== Segment start ==

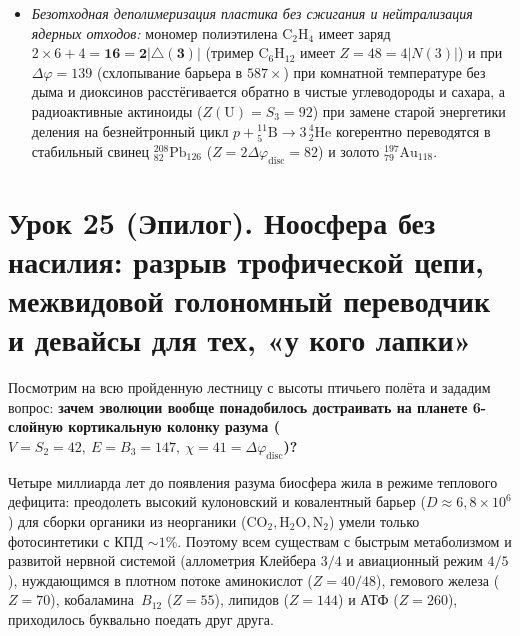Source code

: \begin{enumerate}[label=\textbf{\arabic*.},leftmargin=*]
\begin{itemize}[noitemsep]
    молекула озона $\mathrm{O_3}$ несёт заряд $Z(\mathrm{O_3}) = 3\times 8 = \mathbf{24 = 2|N(3)|}$ (точное число поверхностных рёбер кубооктаэдра $O_2$, $3\,\mathrm{O_2}\ (48) \leftrightarrow 2\,\mathrm{O_3}\ (48)$) и синтезируется на четверть-оборотном мосту $\Delta\varphi = 128$ без искрового пробоя и без токсичных оксидов азота $\mathrm{NO_x}$, а озоноразрушающие радикалы хлора $Z(\mathrm{Cl}) = 17$ и фтора $Z(\mathrm{F}) = 9$ из расщеплённых при $\Delta\varphi = 139$ фреонов связываются натрием ($Z=11$) и кальцием ($Z=20$) в инертные минеральные оболочки галита $\mathrm{NaCl}$ ($11+17 = \mathbf{28}$) и флюорита $\mathrm{CaF_2}$ ($20 + 2\times 9 = \mathbf{38 = 2\times 19}$);
  \item \emph{Безотходная деполимеризация пластика без сжигания и нейтрализация ядерных отходов:}
    мономер полиэтилена $\mathrm{C_2H_4}$ имеет заряд $2\times 6 + 4 = \mathbf{16 = 2|{\triangle}(3)|}$ (тример $\mathrm{C_6H_{12}}$ имеет $Z = 48 = 4|N(3)|$) и при $\Delta\varphi = 139$ (схлопывание барьера в $587\times$) при комнатной температуре без дыма и диоксинов расстёгивается обратно в чистые углеводороды и сахара, а радиоактивные актиноиды ($Z(\mathrm{U}) = S_3 = 92$) при замене старой энергетики деления на безнейтронный цикл $p + {}^{11}_5\mathrm{B}\to 3\,{}^4_2\mathrm{He}$ когерентно переводятся в стабильный свинец $^{208}_{82}\mathrm{Pb}_{126}$ ($Z = 2\Delta\varphi_{\mathrm{disc}} = 82$) и золото $^{197}_{79}\mathrm{Au}_{118}$.
  \end{itemize}
\end{enumerate}

\section{Урок 25 (Эпилог). Ноосфера без насилия: разрыв трофической цепи, межвидовой голономный переводчик и девайсы для тех, «у кого лапки»}

Посмотрим на всю пройденную лестницу с высоты птичьего полёта и зададим вопрос: \textbf{зачем эволюции вообще понадобилось достраивать на планете 6-слойную кортикальную колонку разума ($V = S_2 = 42,\ E = B_3 = 147,\ \chi = 41 = \Delta\varphi_{\mathrm{disc}}$)?}

Четыре миллиарда лет до появления разума биосфера жила в режиме теплового дефицита: преодолеть высокий кулоновский и ковалентный барьер ($D \approx 6{,}8\times 10^6$) для сборки органики из неорганики ($\mathrm{CO_2, H_2O, N_2}$) умели только фотосинтетики с КПД $\sim 1\%$. Поэтому всем существам с быстрым метаболизмом и развитой нервной системой (аллометрия Клейбера $3/4$ и авиационный режим $4/5$), нуждающимся в плотном потоке аминокислот ($Z=40/48$), гемового железа ($Z=70$), кобаламина~$B_{12}$ ($Z=55$), липидов ($Z=144$) и АТФ ($Z=260$), приходилось буквально поедать друг друга.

== Segment end ==

> [Task statement]:
Could you write out the records again exactly, omitting each image?

> [Finished exercise]:
Source code

: \begin{enumerate}[label=\textbf{\arabic*.},leftmargin=*]
\begin{itemize}[noitemsep]
    молекула озона $\mathrm{O_3}$ несёт заряд $Z(\mathrm{O_3}) = 3\times 8 = \mathbf{24 = 2|N(3)|}$ (точное число поверхностных рёбер кубооктаэдра $O_2$, $3\,\mathrm{O_2}\ (48) \leftrightarrow 2\,\mathrm{O_3}\ (48)$) и синтезируется на четверть-оборотном мосту $\Delta\varphi = 128$ без искрового пробоя и без токсичных оксидов азота $\mathrm{NO_x}$, а озоноразрушающие радикалы хлора $Z(\mathrm{Cl}) = 17$ и фтора $Z(\mathrm{F}) = 9$ из расщеплённых при $\Delta\varphi = 139$ фреонов связываются натрием ($Z=11$) и кальцием ($Z=20$) в инертные минеральные оболочки галита $\mathrm{NaCl}$ ($11+17 = \mathbf{28}$) и флюорита $\mathrm{CaF_2}$ ($20 + 2\times 9 = \mathbf{38 = 2\times 19}$);
  \item \emph{Безотходная деполимеризация пластика без сжигания и нейтрализация ядерных отходов:}
    мономер полиэтилена $\mathrm{C_2H_4}$ имеет заряд $2\times 6 + 4 = \mathbf{16 = 2|{\triangle}(3)|}$ (тример $\mathrm{C_6H_{12}}$ имеет $Z = 48 = 4|N(3)|$) и при $\Delta\varphi = 139$ (схлопывание барьера в $587\times$) при комнатной температуре без дыма и диоксинов расстёгивается обратно в чистые углеводороды и сахара, а радиоактивные актиноиды ($Z(\mathrm{U}) = S_3 = 92$) при замене старой энергетики деления на безнейтронный цикл $p + {}^{11}_5\mathrm{B}\to 3\,{}^4_2\mathrm{He}$ когерентно переводятся в стабильный свинец $^{208}_{82}\mathrm{Pb}_{126}$ ($Z = 2\Delta\varphi_{\mathrm{disc}} = 82$) и золото $^{197}_{79}\mathrm{Au}_{118}$.
  \end{itemize}
\end{enumerate}

\section{Урок 25 (Эпилог). Ноосфера без насилия: разрыв трофической цепи, межвидовой голономный переводчик и девайсы для тех, «у кого лапки»}

Посмотрим на всю пройденную лестницу с высоты птичьего полёта и зададим вопрос: \textbf{зачем эволюции вообще понадобилось достраивать на планете 6-слойную кортикальную колонку разума ($V = S_2 = 42,\ E = B_3 = 147,\ \chi = 41 = \Delta\varphi_{\mathrm{disc}}$)?}

Четыре миллиарда лет до появления разума биосфера жила в режиме теплового дефицита: преодолеть высокий кулоновский и ковалентный барьер ($D \approx 6{,}8\times 10^6$) для сборки органики из неорганики ($\mathrm{CO_2, H_2O, N_2}$) умели только фотосинтетики с КПД $\sim 1\%$. Поэтому всем существам с быстрым метаболизмом и развитой нервной системой (аллометрия Клейбера $3/4$ и авиационный режим $4/5$), нуждающимся в плотном потоке аминокислот ($Z=40/48$), гемового железа ($Z=70$), кобаламина~$B_{12}$ ($Z=55$), липидов ($Z=144$) и АТФ ($Z=260$), приходилось буквально поедать друг друга.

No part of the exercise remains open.